How an ancient virus made our brains complex

An ancient viral infection may have given animals the tools to become fast, coordinated and smart, a study has found.

According to a paper published Thursday in Cell, complex nervous systems emerged in the distant past after viruses inserted bits of code into the genomes of vertebrates — animals with spinal cords, from humans to frogs to salmon.

In itself, this ‘invasion’ is unremarkable; Inserting such code is the main way that viruses – which cannot reproduce themselves without the support of a protective cell – force cells to do their bidding.

But in this case, the cells used the new code for their own purposes – a dynamic that scientists have also discovered underlying core animal activities such as fertilization and pregnancy.

“The cells got sick and the cells thought, ‘We can use this sequence for our own purpose,’” said co-author Tanay Ghosh of the Cambridge Institute of Science.

The new bits of injected code helped guide the cellular machinery to produce myelin – a protective sheath around nerve cells that helps speed up the transmission of the electrical signals by which our nervous system functions.

Myelin in our nervous system works much like the plastic insulation that covers a fiber optic cable: by blocking the ability of a signal to escape through the walls of a wire (or a nerve fiber), it allows that signal to travel faster and with fewer errors. are shipped. .

In evolutionary terms, this trait produces other powerful effects.

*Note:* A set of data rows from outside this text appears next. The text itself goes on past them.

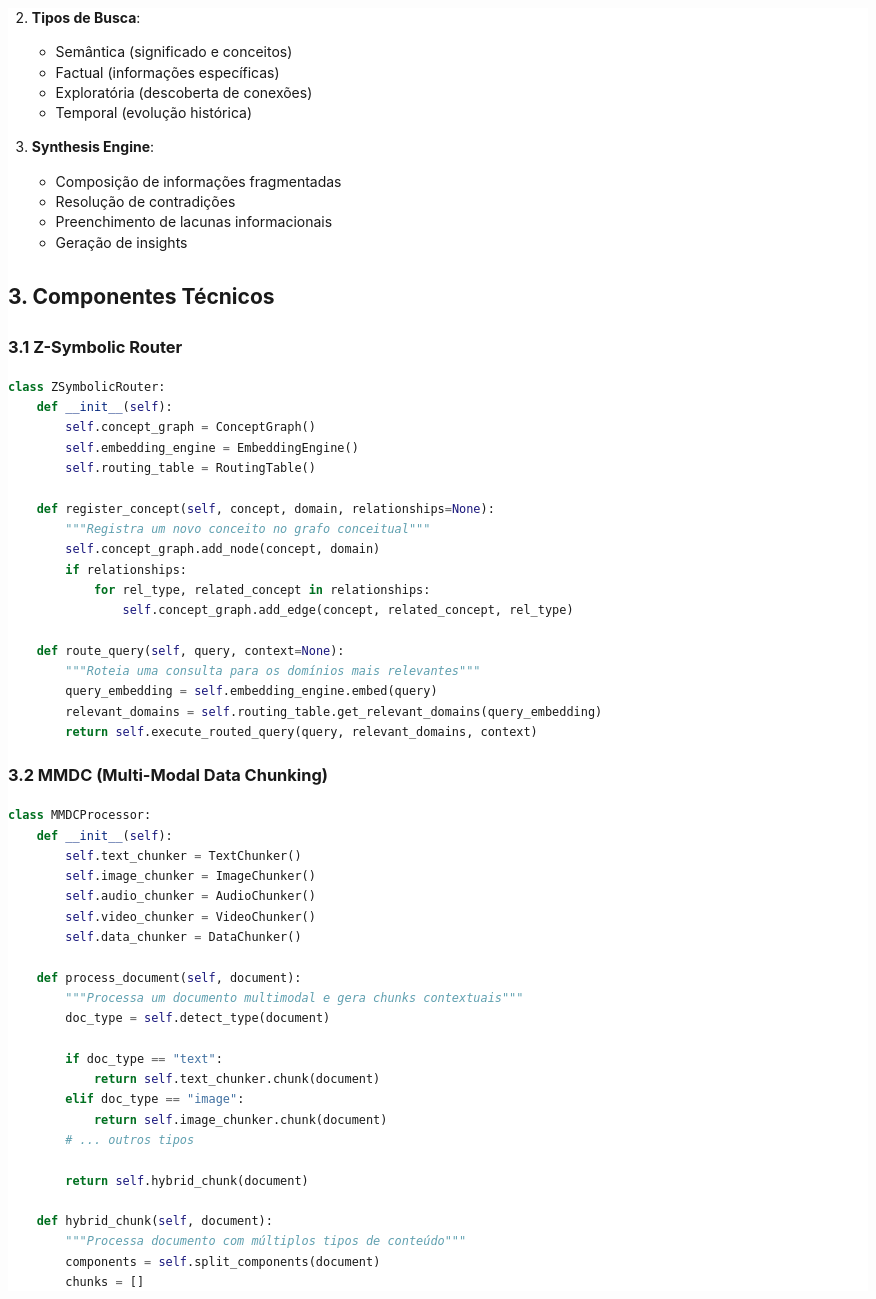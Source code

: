 2. **Tipos de Busca**:
   - Semântica (significado e conceitos)
   - Factual (informações específicas)
   - Exploratória (descoberta de conexões)
   - Temporal (evolução histórica)

3. **Synthesis Engine**:
   - Composição de informações fragmentadas
   - Resolução de contradições
   - Preenchimento de lacunas informacionais
   - Geração de insights

## 3. Componentes Técnicos

### 3.1 Z-Symbolic Router

```python
class ZSymbolicRouter:
    def __init__(self):
        self.concept_graph = ConceptGraph()
        self.embedding_engine = EmbeddingEngine()
        self.routing_table = RoutingTable()
    
    def register_concept(self, concept, domain, relationships=None):
        """Registra um novo conceito no grafo conceitual"""
        self.concept_graph.add_node(concept, domain)
        if relationships:
            for rel_type, related_concept in relationships:
                self.concept_graph.add_edge(concept, related_concept, rel_type)
    
    def route_query(self, query, context=None):
        """Roteia uma consulta para os domínios mais relevantes"""
        query_embedding = self.embedding_engine.embed(query)
        relevant_domains = self.routing_table.get_relevant_domains(query_embedding)
        return self.execute_routed_query(query, relevant_domains, context)
```

### 3.2 MMDC (Multi-Modal Data Chunking)

```python
class MMDCProcessor:
    def __init__(self):
        self.text_chunker = TextChunker()
        self.image_chunker = ImageChunker()
        self.audio_chunker = AudioChunker()
        self.video_chunker = VideoChunker()
        self.data_chunker = DataChunker()
    
    def process_document(self, document):
        """Processa um documento multimodal e gera chunks contextuais"""
        doc_type = self.detect_type(document)
        
        if doc_type == "text":
            return self.text_chunker.chunk(document)
        elif doc_type == "image":
            return self.image_chunker.chunk(document)
        # ... outros tipos
        
        return self.hybrid_chunk(document)
    
    def hybrid_chunk(self, document):
        """Processa documento com múltiplos tipos de conteúdo"""
        components = self.split_components(document)
        chunks = []
```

Because myelin allows nerves to transmit faster, it also enables new forms of simultaneous communication. And that enabled the evolution of complex neural networks with more connections and more interactions within a given amount of space. (Although not all nerve cells have myelin sheaths, those that do – especially in the white matter of the brain and spinal cord – are located in areas where speed and density of connections are crucial.)

Without those faster signals, Ghosh said, “all the predator and prey mechanisms — all that enormous diversity — would not have evolved.”

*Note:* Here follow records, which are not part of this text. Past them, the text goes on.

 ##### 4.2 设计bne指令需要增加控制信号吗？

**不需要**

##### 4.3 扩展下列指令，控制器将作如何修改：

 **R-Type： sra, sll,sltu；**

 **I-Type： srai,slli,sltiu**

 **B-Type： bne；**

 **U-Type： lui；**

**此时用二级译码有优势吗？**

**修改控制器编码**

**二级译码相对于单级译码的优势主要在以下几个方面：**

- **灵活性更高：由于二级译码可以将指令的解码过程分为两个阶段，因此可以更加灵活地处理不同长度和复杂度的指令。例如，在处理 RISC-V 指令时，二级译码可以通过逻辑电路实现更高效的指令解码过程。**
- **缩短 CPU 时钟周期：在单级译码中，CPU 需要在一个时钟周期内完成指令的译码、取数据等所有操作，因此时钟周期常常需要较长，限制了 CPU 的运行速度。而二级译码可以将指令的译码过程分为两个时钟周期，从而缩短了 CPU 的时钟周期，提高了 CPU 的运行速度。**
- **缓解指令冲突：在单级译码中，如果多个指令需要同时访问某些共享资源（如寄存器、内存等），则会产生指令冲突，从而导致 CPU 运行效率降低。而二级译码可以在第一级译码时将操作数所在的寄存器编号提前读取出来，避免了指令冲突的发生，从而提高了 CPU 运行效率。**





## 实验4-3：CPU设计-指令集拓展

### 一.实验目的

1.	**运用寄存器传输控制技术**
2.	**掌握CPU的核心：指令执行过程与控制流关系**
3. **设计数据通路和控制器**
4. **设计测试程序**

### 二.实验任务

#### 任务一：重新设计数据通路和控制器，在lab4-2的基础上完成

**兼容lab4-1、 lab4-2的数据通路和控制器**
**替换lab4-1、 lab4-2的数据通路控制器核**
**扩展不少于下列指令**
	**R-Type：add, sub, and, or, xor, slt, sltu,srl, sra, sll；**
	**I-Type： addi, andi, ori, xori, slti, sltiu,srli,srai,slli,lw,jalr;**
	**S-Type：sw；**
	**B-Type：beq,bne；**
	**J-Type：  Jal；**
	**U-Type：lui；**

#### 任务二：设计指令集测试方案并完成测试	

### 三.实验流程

The team’s research found that the infection of ancestral vertebrates by myelin-encoding viruses likely occurred many times, because the closely related family of viruses modified the genomes of the ancestors of today’s fish, amphibians and mammals – each of which reused the new lines of code. to build complexity.

This required a complex evolutionary dance. The viral infection did not code for myelin production; another mutation did that. Instead, it helped the proteins that read and interpret the genome bind to the precise region where the instructions for myelin are found.

Scientists know this because some simple vertebrates – such as the sea lamprey – have the mutation for myelin, but not that extra piece of viral genome. And the sea lamprey’s relatively simple nervous system also has no myelin. Ghosh likens this primordial nervous system to an orchestra waiting to start playing. “All the musical instruments were there, but they needed the trigger. The violins – or the viruses.”

These ancient viruses did not intend to change the structure of their hosts, Ghosh pointed out. Instead, the way this evolutionary concert played out reveals something about cells that laypeople often miss.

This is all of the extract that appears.